> _Task statement_: Go through the records and copy each line where the word "have" occurs.

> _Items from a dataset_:
——————————
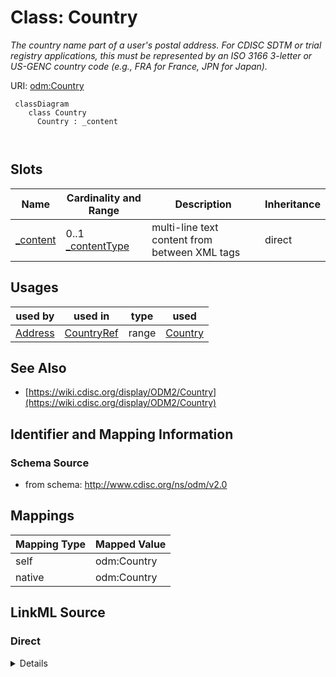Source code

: # Class: Country


_The country name part of a user's postal address. For CDISC SDTM or trial registry applications, this must be represented by an ISO 3166 3-letter or US-GENC country code (e.g., FRA for France, JPN for Japan)._





URI: [odm:Country](http://www.cdisc.org/ns/odm/v2.0/Country)



```mermaid
 classDiagram
    class Country
      Country : _content
        
      
```




<!-- no inheritance hierarchy -->


## Slots

| Name | Cardinality and Range | Description | Inheritance |
| ---  | --- | --- | --- |
| [_content](_content.md) | 0..1 <br/> [_contentType](_contentType.md) | multi-line text content from between XML tags | direct |





## Usages

| used by | used in | type | used |
| ---  | --- | --- | --- |
| [Address](Address.md) | [CountryRef](CountryRef.md) | range | [Country](Country.md) |






## See Also

* [https://wiki.cdisc.org/display/ODM2/Country](https://wiki.cdisc.org/display/ODM2/Country)

## Identifier and Mapping Information







### Schema Source


* from schema: http://www.cdisc.org/ns/odm/v2.0





## Mappings

| Mapping Type | Mapped Value |
| ---  | ---  |
| self | odm:Country |
| native | odm:Country |





## LinkML Source

<!-- TODO: investigate https://stackoverflow.com/questions/37606292/how-to-create-tabbed-code-blocks-in-mkdocs-or-sphinx -->

### Direct

<details>
```yaml
name: Country
description: The country name part of a user's postal address. For CDISC SDTM or trial
  registry applications, this must be represented by an ISO 3166 3-letter or US-GENC
  country code (e.g., FRA for France, JPN for Japan).
from_schema: http://www.cdisc.org/ns/odm/v2.0
see_also:
- https://wiki.cdisc.org/display/ODM2/Country
slots:
- _content
slot_usage:
  range:
    name: range
    id_prefixes:
    - text
class_uri: odm:Country

```
</details>

### Induced

<details>
```yaml
name: Country
description: The country name part of a user's postal address. For CDISC SDTM or trial
  registry applications, this must be represented by an ISO 3166 3-letter or US-GENC
  country code (e.g., FRA for France, JPN for Japan).
from_schema: http://www.cdisc.org/ns/odm/v2.0
see_also:
- https://wiki.cdisc.org/display/ODM2/Country
slot_usage:
  range:
    name: range
    id_prefixes:
    - text
attributes:
  name: _content
  description: multi-line text content from between XML tags
  from_schema: http://www.cdisc.org/ns/odm/v2.0
  rank: 1000
  alias: _content
  owner: Country
  domain_of:
  - TranslatedText
  - Title
  - CheckValue
  - Code
  - WorkflowEnd
  - UserName
  - Prefix
  - Suffix
  - FullName
  - GivenName
  - FamilyName
  - StreetName
  - HouseNumber
  - City
  - StateProv
  - Country
  - PostalCode
  - OtherText
  - Meaning
  - LegalReason
  - DateTimeStamp
  - ReasonForChange
  - SourceID
  - FlagValue
  - FlagType
  - Value
  range: _contentType
  inlined: true
class_uri: odm:Country

```
</details>
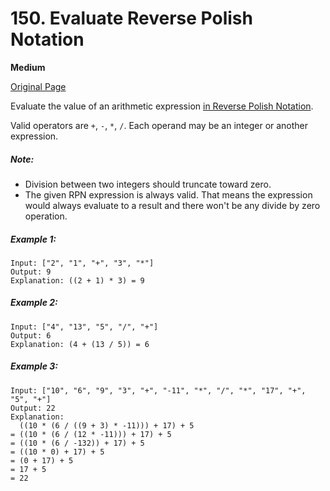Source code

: # 150. Evaluate Reverse Polish Notation

**Medium**

[Original Page](https://leetcode.com/problems/evaluate-reverse-polish-notation/)

Evaluate the value of an arithmetic expression [in Reverse Polish Notation](http://en.wikipedia.org/wiki/Reverse_Polish_notation).

Valid operators are `+`, `-`, `*`, `/`. Each operand may be an integer or another expression.

##### Note:
- Division between two integers should truncate toward zero.
- The given RPN expression is always valid. That means the expression would always evaluate to a result and there won't be any divide by zero operation.

##### Example 1:
```
Input: ["2", "1", "+", "3", "*"]
Output: 9
Explanation: ((2 + 1) * 3) = 9
```

##### Example 2: 
```
Input: ["4", "13", "5", "/", "+"]
Output: 6
Explanation: (4 + (13 / 5)) = 6
```

##### Example 3:
```
Input: ["10", "6", "9", "3", "+", "-11", "*", "/", "*", "17", "+", "5", "+"]
Output: 22
Explanation: 
  ((10 * (6 / ((9 + 3) * -11))) + 17) + 5
= ((10 * (6 / (12 * -11))) + 17) + 5
= ((10 * (6 / -132)) + 17) + 5
= ((10 * 0) + 17) + 5
= (0 + 17) + 5
= 17 + 5
= 22
```

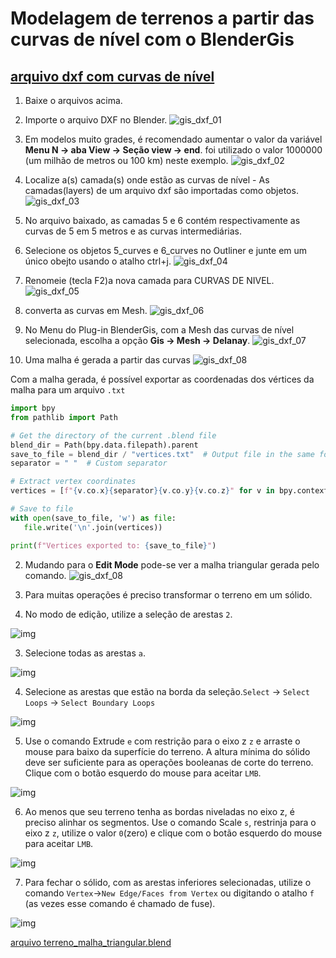 # Modelagem de terrenos a partir das curvas de nível com o BlenderGis

## [arquivo dxf com curvas de nível](../exemplos/terreno_mov_origem.dxf)

1. Baixe o arquivos acima.
1. Importe o arquivo DXF no Blender.
 ![gis_dxf_01](../figs/imgBlender/bgis_dxf_01.jpg)
1. Em modelos muito grades, é recomendado aumentar o valor da variável **Menu N -> aba View -> Seção view -> end**. foi utilizado o valor 1000000 (um milhão de metros ou 100 km) neste exemplo.
 ![gis_dxf_02](../figs/imgBlender/bgis_dxf_02.jpg)
2. Localize a(s) camada(s) onde estão as curvas de nível - As camadas(layers) de um arquivo dxf são importadas como objetos.
 ![gis_dxf_03](../figs/imgBlender/bgis_dxf_03.jpg)
3. No arquivo baixado, as camadas 5 e 6 contém respectivamente as curvas de 5 em 5 metros e as curvas intermediárias.
4. Selecione os objetos 5_curves e 6_curves no Outliner e junte em um único obejto usando o atalho ctrl+j.
 ![gis_dxf_04](../figs/imgBlender/bgis_dxf_04.jpg)
5. Renomeie (tecla F2)a nova camada para CURVAS DE NIVEL.
 ![gis_dxf_05](../figs/imgBlender/bgis_dxf_05.jpg)
6. converta as curvas em Mesh.
 ![gis_dxf_06](../figs/imgBlender/bgis_dxf_06.jpg)
1. No Menu do Plug-in BlenderGis, com a Mesh das curvas de nível selecionada, escolha a opção **Gis -> Mesh -> Delanay**.
 ![gis_dxf_07](../figs/imgBlender/bgis_dxf_07.jpg)

1. Uma malha é gerada a partir das curvas
   ![gis_dxf_08](../figs/imgBlender/bgis_dxf_08.jpg)

Com a malha gerada, é possível exportar as coordenadas dos vértices da malha para um arquivo ```.txt```
 ```Python
 import bpy
from pathlib import Path

# Get the directory of the current .blend file
blend_dir = Path(bpy.data.filepath).parent
save_to_file = blend_dir / "vertices.txt"  # Output file in the same folder
separator = " "  # Custom separator

# Extract vertex coordinates
vertices = [f"{v.co.x}{separator}{v.co.y}{v.co.z}" for v in bpy.context.object.data.vertices]

# Save to file
with open(save_to_file, 'w') as file:
    file.write('\n'.join(vertices))

print(f"Vertices exported to: {save_to_file}")   
 
 ```

2. Mudando para o **Edit Mode** pode-se ver a malha triangular gerada pelo comando.
 ![gis_dxf_08](../figs/imgBlender/bgis_dxf_09.jpg)

1. Para muitas operações é preciso transformar o terreno em um sólido.

2. No modo de edição, utilize a seleção de arestas ``2``.
   
![img](./Blender_gis_dxf/edit_lines.jpg)
   
3. Selecione todas as arestas ``a``.

![img](./Blender_gis_dxf/select_all.jpg)

4. Selecione as arestas que estão na borda da seleção.``Select`` -> ``Select Loops`` -> ``Select Boundary Loops``

![img](./Blender_gis_dxf/select_boundary.jpg)

5. Use o comando Extrude ``e`` com restrição para o eixo z ``z`` e arraste o mouse para baixo da superfície do terreno. A altura mínima do sólido deve ser suficiente para as operações booleanas de corte do terreno. Clique com o botão esquerdo do mouse para aceitar ``LMB``.

![img](Blender_gis_dxf/extrude_terrain_surface.jpg)
   
6. Ao menos que seu terreno tenha as bordas niveladas no eixo z, é preciso alinhar os segmentos. Use o comando Scale ``s``, restrinja para o eixo z ``z``, utilize o valor ``0``(zero) e clique com o botão esquerdo do mouse para aceitar ``LMB``.

![img](Blender_gis_dxf/flat_lines.jpg)

7. Para fechar o sólido, com as arestas inferiores selecionadas, utilize o comando ``Vertex``->``New Edge/Faces from Vertex`` ou digitando o atalho ``f`` (as vezes esse comando é chamado de fuse).

![img](./Blender_gis_dxf/new_face.jpg)

 [arquivo terreno_malha_triangular.blend](./terreno_malha_triangular.blend)
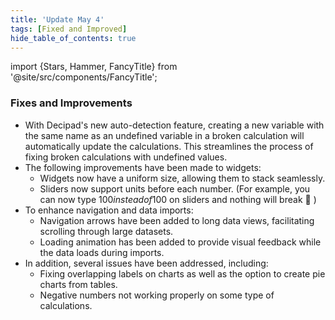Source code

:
 ```yaml
---
title: 'Update May 4'
tags: [Fixed and Improved]
hide_table_of_contents: true
---
```


import {Stars, Hammer, FancyTitle} from '@site/src/components/FancyTitle';

### <FancyTitle icon={Hammer}>Fixes and Improvements</FancyTitle>

- With Decipad's new auto-detection feature, creating a new variable with the same name as an undefined variable in a broken calculation will automatically update the calculations. This streamlines the process of fixing broken calculations with undefined values.
- The following improvements have been made to widgets:
  - Widgets now have a uniform size, allowing them to stack seamlessly.
  - Sliders now support units before each number. (For example, you can now type $100 instead of 100$ on sliders and nothing will break 🎉 )
- To enhance navigation and data imports:
  - Navigation arrows have been added to long data views, facilitating scrolling through large datasets.
  - Loading animation has been added to provide visual feedback while the data loads during imports.
- In addition, several issues have been addressed, including:
  - Fixing overlapping labels on charts as well as the option to create pie charts from tables.
  - Negative numbers not working properly on some type of calculations.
——————————
> _Your solution_:
- The following improvements have been made to widgets:
  - Widgets now have a uniform size, allowing them to stack seamlessly.
  - Navigation arrows have been added to long data views, facilitating scrolling through large datasets.
- In addition, several issues have been addressed, including:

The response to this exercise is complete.